IE 11 is not supported. For an optimal experience visit our site on another browser.

Airbus parent posts 'worst year,' co-CEO says

Major delays to Airbus' A380 superjumbo that led to a $1.01 billion fourth-quarter loss made 2006 the worst year in European plane builder EADS NV's history, the co-chief executive officer said Friday.
/ Source: The Associated Press

Major delays to Airbus' A380 superjumbo that led to a $1.01 billion fourth-quarter loss made 2006 the worst year in European plane builder EADS NV's history, the co-chief executive officer said Friday.

"It is clear ... it was the worst year for Airbus in its life," Louis Gallois told reporters at the company's annual news conference in southern Germany.

The comment came after the Amsterdam-based company said that a weaker dollar and major delays at its Airbus unit dragged annual profit down at EADS.

"We had big problems, as everyone knows," Co-CEO Tom Enders added. "This company needs more innovation, more focused innovation."

But he and EADS said the problems at Airbus would continue to be felt through 2007, warning that it would post another substantial loss in 2007.

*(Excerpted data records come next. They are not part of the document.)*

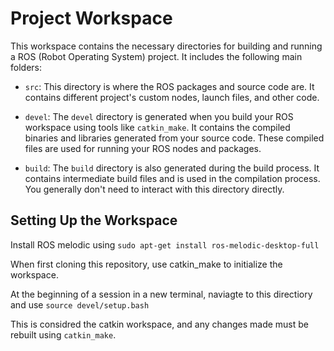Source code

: # Project Workspace

This workspace contains the necessary directories for building and running a ROS (Robot Operating System) project. It includes the following main folders:

- `src`: This directory is where the ROS packages and source code are. It contains different project's custom nodes, launch files, and other code.

- `devel`: The `devel` directory is generated when you build your ROS workspace using tools like `catkin_make`. It contains the compiled binaries and libraries generated from your source code. These compiled files are used for running your ROS nodes and packages.

- `build`: The `build` directory is also generated during the build process. It contains intermediate build files and is used in the compilation process. You generally don't need to interact with this directory directly.

## Setting Up the Workspace

Install ROS melodic using `sudo apt-get install ros-melodic-desktop-full`

When first cloning this repository, use catkin_make to initialize the workspace.

At the beginning of a session in a new terminal, naviagte to this directiory and use `source devel/setup.bash`

This is considred the catkin workspace, and any changes made must be rebuilt using `catkin_make`.
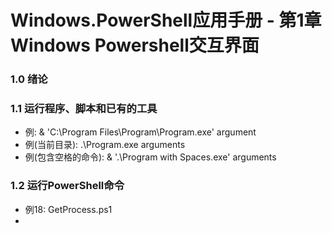 Windows.PowerShell应用手册 - 第1章 Windows Powershell交互界面
==========================================================

### 1.0 绪论
### 1.1 运行程序、脚本和已有的工具
* 例: & 'C:\Program Files\Program\Program.exe' argument
* 例(当前目录): .\Program.exe arguments
* 例(包含空格的命令): & '.\Program with Spaces.exe' arguments

### 1.2 运行PowerShell命令
* 例18: GetProcess.ps1
*   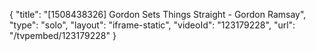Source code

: {
    "title": "[1508438326] Gordon Sets Things Straight - Gordon Ramsay",
    "type": "solo",
    "layout": "iframe-static",
    "videoId": "123179228",
    "url": "\/tvpembed\/123179228"
}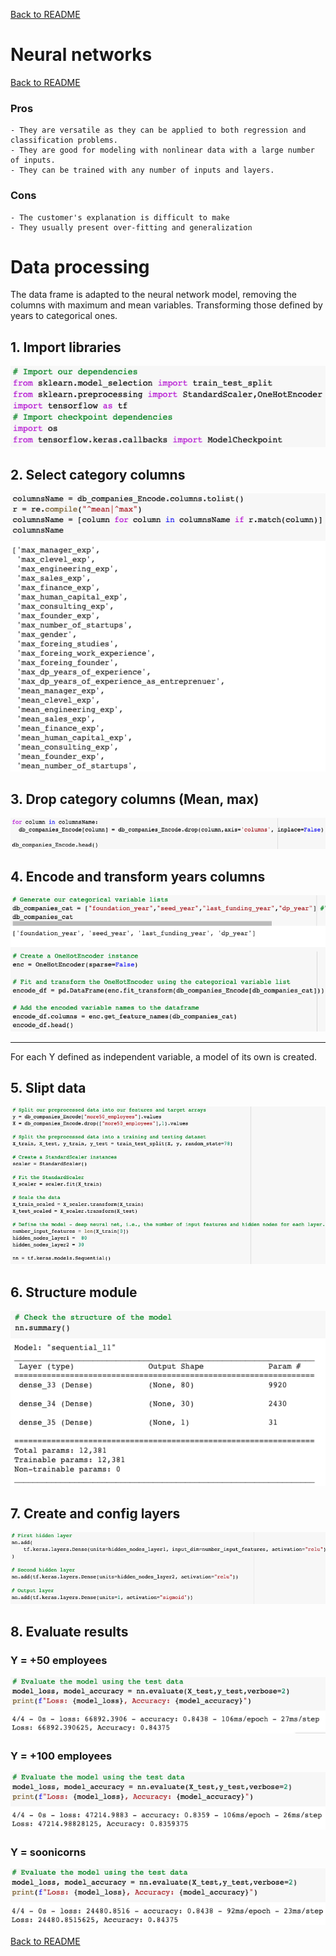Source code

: [Back to README](README.md)

# Neural networks

[Back to README](README.md)

### Pros
    - They are versatile as they can be applied to both regression and classification problems.
    - They are good for modeling with nonlinear data with a large number of inputs.
    - They can be trained with any number of inputs and layers.

### Cons
    - The customer's explanation is difficult to make
    - They usually present over-fitting and generalization

# Data processing

The data frame is adapted to the neural network model, removing the columns with maximum and mean variables. Transforming those defined by years to categorical ones. 

## 1. Import libraries

![alt text](Resources/model_import.png)

## 2. Select category columns

![alt text](Resources/model_selectCatColm.png)

## 3. Drop category columns (Mean, max)

![alt text](Resources/model_dropcolm.png)

## 4. Encode and transform years columns

![alt text](Resources/model_Encode.png)

_______________________________

For each Y defined as independent variable, a model of its own is created.

## 5. Slipt data

![alt text](Resources/model_split.png)

## 6. Structure module

![alt text](Resources/model_structure.png)

## 7. Create and config layers

![alt text](Resources/model_layers.png)

## 8. Evaluate results

### Y = +50 employees

![alt text](Resources/model_evaluate.png)

### Y = +100 employees

![alt text](Resources/model_evaluate2.png)

### Y = soonicorns

![alt text](Resources/model_evaluate3.png)

[Back to README](README.md)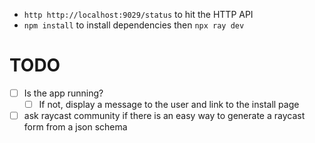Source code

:- `http http://localhost:9029/status` to hit the HTTP API
- `npm install` to install dependencies then `npx ray dev`

# TODO

- [ ] Is the app running?
  - [ ] If not, display a message to the user and link to the install page
- [ ] ask raycast community if there is an easy way to generate a raycast form from a json schema
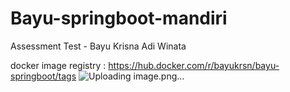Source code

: # Bayu-springboot-mandiri

Assessment Test - Bayu Krisna Adi Winata

docker image registry : https://hub.docker.com/r/bayukrsn/bayu-springboot/tags
![Uploading image.png…]()
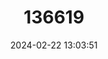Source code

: ---
title: "136619"
category: "Lophuromys eisentrauti"
draft: false
date: 2024-02-22 13:03:51
languages:
  English: ["Mount Lefo Brush-furred Rat"]
---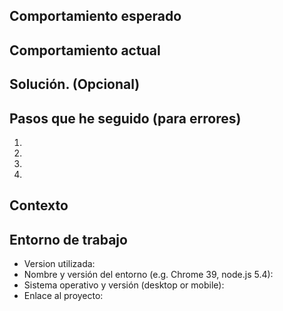 <!--- Introduce aquí un breve resumen de la incidencia -->

## Comportamiento esperado
<!--- Si estas describiendo un error, explica lo que debería suceder -->
<!--- Si estas proponiendo un cambio, explica como debería funcionar -->

## Comportamiento actual
<!--- Si estas describiendo un error, explica lo sucede -->
<!--- Si estas proponiendo un cambio, explica la diferencia frente al comportamiento actual -->

## Solución. (Opcional)
<!--- No es obligatorio, solo recomendable, descripción -->
<!--- de como implementar la solución. -->

## Pasos que he seguido (para errores)
<!--- Reproduce los pasos seguidos para llegar hasta el error -->
1.
2.
3.
4.

## Contexto
<!--- ¿En que te afecta la incidencia? ¿Cual es el objetivo?-->

## Entorno de trabajo
<!--- Detalla al máximo el entorno sobre el que has encontrado el error. -->
* Version utilizada:
* Nombre y versión del entorno (e.g. Chrome 39, node.js 5.4):
* Sistema operativo y versión (desktop or mobile):
* Enlace al proyecto:
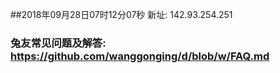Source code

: ##2018年09月28日07时12分07秒 新址: 142.93.254.251
### 兔友常见问题及解答: https://github.com/wanggonging/d/blob/w/FAQ.md
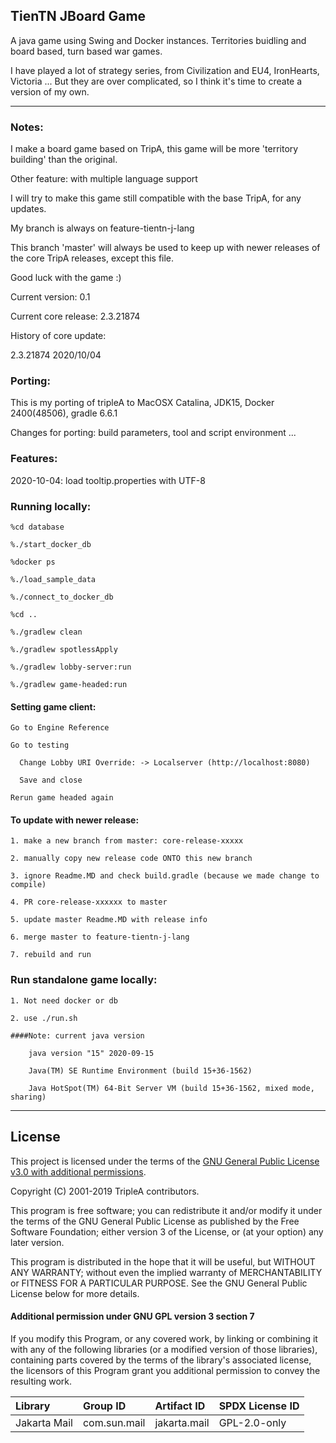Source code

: ## TienTN JBoard Game

A java game using Swing and Docker instances. Territories buidling and board based, turn based war games.

I have played a lot of strategy series, from Civilization and EU4, IronHearts, Victoria ... But they are over complicated, so I think it's time to create a version of my own.

---------------

### Notes:

I make a board game based on TripA, this game will be more 'territory building' than the original.

Other feature: with multiple language support

I will try to make this game still compatible with the base TripA, for any updates.

My branch is always on feature-tientn-j-lang

This branch 'master' will always be used to keep up with newer releases of the core TripA releases, except this file.

Good luck with the game :)

Current version: 0.1

Current core release: 2.3.21874

History of core update:

2.3.21874 2020/10/04


### Porting:

This is my porting of tripleA to MacOSX Catalina, JDK15, Docker 2400(48506), gradle 6.6.1

Changes for porting: build parameters, tool and script environment ...


### Features:

2020-10-04: load tooltip.properties with UTF-8


### Running locally:

    %cd database

    %./start_docker_db

    %docker ps

    %./load_sample_data

    %./connect_to_docker_db

    %cd ..

    %./gradlew clean

    %./gradlew spotlessApply

    %./gradlew lobby-server:run

    %./gradlew game-headed:run

#### Setting game client:

    Go to Engine Reference

    Go to testing

      Change Lobby URI Override: -> Localserver (http://localhost:8080)

      Save and close

    Rerun game headed again

#### To update with newer release:

    1. make a new branch from master: core-release-xxxxx

    2. manually copy new release code ONTO this new branch

    3. ignore Readme.MD and check build.gradle (because we made change to compile)

    4. PR core-release-xxxxxx to master

    5. update master Readme.MD with release info

    6. merge master to feature-tientn-j-lang

    7. rebuild and run

### Run standalone game locally:

    1. Not need docker or db

    2. use ./run.sh

    ####Note: current java version

        java version "15" 2020-09-15

        Java(TM) SE Runtime Environment (build 15+36-1562)

        Java HotSpot(TM) 64-Bit Server VM (build 15+36-1562, mixed mode, sharing)


------------------

## License

This project is licensed under the terms of the
[GNU General Public License v3.0 with additional permissions](/LICENSE).

Copyright (C) 2001-2019 TripleA contributors.

This program is free software; you can redistribute it and/or modify it under the terms
of the GNU General Public License as published by the Free Software Foundation; either
version 3 of the License, or (at your option) any later version.

This program is distributed in the hope that it will be useful, but WITHOUT ANY WARRANTY;
without even the implied warranty of MERCHANTABILITY or FITNESS FOR A PARTICULAR PURPOSE.
See the GNU General Public License below for more details.

#### Additional permission under GNU GPL version 3 section 7

If you modify this Program, or any covered work, by linking or combining it with any
of the following libraries (or a modified version of those libraries), containing
parts covered by the terms of the library's associated license, the licensors of
this Program grant you additional permission to convey the resulting work.

Library | Group ID | Artifact ID | SPDX License ID
:-- | :-- | :-- | :--
Jakarta Mail | com.sun.mail | jakarta.mail | GPL-2.0-only
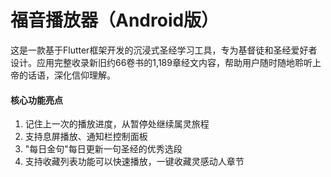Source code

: # 福音播放器（Android版）

这是一款基于Flutter框架开发的沉浸式圣经学习工具，专为基督徒和圣经爱好者设计。应用完整收录新旧约66卷书的1,189章经文内容，帮助用户随时随地聆听上帝的话语，深化信仰理解。

#### 核心功能亮点

1. 记住上一次的播放进度，从暂停处继续属灵旅程
2. 支持息屏播放、通知栏控制面板
3. "每日金句"每日更新一句圣经的优秀选段
4. 支持收藏列表功能可以快速播放，一键收藏灵感动人章节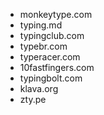 - monkeytype.com
- typing.md
- typingclub.com
- typebr.com
- typeracer.com
- 10fastfingers.com
- typingbolt.com
- klava.org
- zty.pe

EADS NV lost 768 million euros ($1.01 billion) in the fourth quarter, compared with a profit of 405 million euros in the same period a year earlier. Sales during the quarter, however, were up 11 percent to 11.96 billion euros ($15.73 billion).

Shares of EADS fell nearly 3 percent before they recovered slightly to 23.25 euros ($30.58), or down 1.8 percent in Paris trading.

"We do not think these results are OK," ABN Amro said in a research note to investors.

The European Aeronautic Defence & Space Co. said the effects of a series of management and financial crises, including a two-year delay to the double-decker A380 superjumbo, and charges at its A350 XWB program hurt fourth-quarter profits.

Adding to that were higher research and development costs, the company said.

Officially launched in December, the 11.6 billion euros ($15.26 billion) A350 XWB program promises better fuel efficiency and greater use of composites than the earlier version of the plane, but with later availability.

So far, Finnair PLC has agreed to order nine of the planes, and Airbus is in talks with other airlines about converting 93 outstanding A350 orders for the widebody model.

But the new Airbus jet is five years behind its rival, Boeing Co.'s 787 "Dreamliner," which already has notched up 464 firm orders as the U.S. company prepares to begin building the plane in the second quarter, with the first flight scheduled for August.

Airbus posted a fourth-quarter operating loss of 1.72 billion euros ($2.26 billion) compared with a 453 million euros operating profit in the same period a year ago. During the fourth quarter EADS bought BAE Systems PLC's 20 percent stake in Airbus for 2.75 billion euros ($3.62 billion).

Sales rose 8 percent to 6.6 billion euros ($8.68 billion) compared with 6.14 billion euros in the fourth quarter of 2005.

For the year, Airbus, based in Toulouse, France, had an operating loss of 572 million euros ($752.3 million) compared with a profit of 2.3 billion euros in 2005. Sales rose 14 percent to 25.2 billion euros ($33.14 billion).

New orders for planes reached 790 in 2006, compared to Boeing's 1,044.

Overall, EADS earned 99 million euros ($130.2 million) in 2006 compared with 1.67 billion euros in 2005. Analysts polled by Dow Jones Newswires had expected a 2006 net profit of 39 million euros ($51.29 million).

Sales rose 15 percent to 39.4 billion euros ($51.82 billion) from 34.2 billion euros a year earlier, helped by an increase in Airbus airplane deliveries to 434 from 378 a year ago.

Co-chief executives Tom Enders and Louis Gallois said the results were hampered by Airbus, but predicted a recently announced restructuring plan would help return the unit to profitability.

"It will take some time, but Power8 will make Airbus substantially more integrated and efficient," the pair said in a statement. "For 2007, our priorities are to drive operational improvements, restore the group's credibility and build a leaner and more dynamic EADS."

Airbus plans to cut 10,000 jobs and spin off or close six of its European manufacturing plants under the auspices of the so-called Power8 plan, which was unveiled Feb. 28.

Three sites making wing and fuselage parts in Britain, France and Germany are earmarked for sale to new investment partners as Airbus follows in Boeing's footsteps by seeking fresh financing for its programs.

Airbus has said potential investment partners include Britain's GKN PLC, Italy's Finmeccanica SpA and U.S.-based Spirit AeroSystems Holdings Inc. — a former Boeing division that was renamed after its sale to investment firm Onex and remains a major Boeing supplier.

The plan has caused political disagreement between Germany and France, with the German government endorsing Power8 as a chance to make the planemaker more competitive, and French politicians looking for ways to circumvent job losses.

"For Airbus ... we will deliver between 440 and 450 airplanes, but Airbus will display another substantial loss in 2007 because of the charges for the Power8 program [and] further costs to support the A380," Gallois said.